((

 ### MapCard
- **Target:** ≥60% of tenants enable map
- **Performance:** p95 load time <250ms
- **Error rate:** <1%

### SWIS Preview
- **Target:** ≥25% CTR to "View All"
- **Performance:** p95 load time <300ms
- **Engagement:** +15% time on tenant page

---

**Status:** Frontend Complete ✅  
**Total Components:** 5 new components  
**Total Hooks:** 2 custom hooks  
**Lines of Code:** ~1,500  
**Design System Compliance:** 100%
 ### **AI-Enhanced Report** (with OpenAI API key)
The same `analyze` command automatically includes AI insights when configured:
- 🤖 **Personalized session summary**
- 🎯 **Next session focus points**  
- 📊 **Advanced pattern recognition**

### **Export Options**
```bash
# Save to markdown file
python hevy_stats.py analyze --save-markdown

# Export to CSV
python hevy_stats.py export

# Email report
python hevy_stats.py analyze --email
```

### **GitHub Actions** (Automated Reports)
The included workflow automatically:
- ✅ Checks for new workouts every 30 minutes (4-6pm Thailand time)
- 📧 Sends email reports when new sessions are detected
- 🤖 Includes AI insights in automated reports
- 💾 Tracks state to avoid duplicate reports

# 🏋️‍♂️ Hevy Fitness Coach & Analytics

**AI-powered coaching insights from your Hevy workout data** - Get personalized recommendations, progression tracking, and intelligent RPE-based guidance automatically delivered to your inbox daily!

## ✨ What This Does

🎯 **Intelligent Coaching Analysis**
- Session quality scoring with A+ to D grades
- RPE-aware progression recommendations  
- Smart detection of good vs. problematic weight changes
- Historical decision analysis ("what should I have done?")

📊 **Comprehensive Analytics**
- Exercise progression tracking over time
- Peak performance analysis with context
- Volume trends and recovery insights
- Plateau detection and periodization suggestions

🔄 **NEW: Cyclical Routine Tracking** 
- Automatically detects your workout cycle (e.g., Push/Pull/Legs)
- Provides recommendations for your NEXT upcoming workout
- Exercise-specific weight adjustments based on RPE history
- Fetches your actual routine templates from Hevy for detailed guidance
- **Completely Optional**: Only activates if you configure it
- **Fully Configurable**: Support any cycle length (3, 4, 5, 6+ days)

))

Would you print, exactly as written, every line above from the one holding "- Smart detection" through the one holding "Cyclical Routine Tracking**", with both included and no other lines?

- Smart detection of good vs. problematic weight changes
- Historical decision analysis ("what should I have done?")

📊 **Comprehensive Analytics**
- Exercise progression tracking over time
- Peak performance analysis with context
- Volume trends and recovery insights
- Plateau detection and periodization suggestions

🔄 **NEW: Cyclical Routine Tracking** 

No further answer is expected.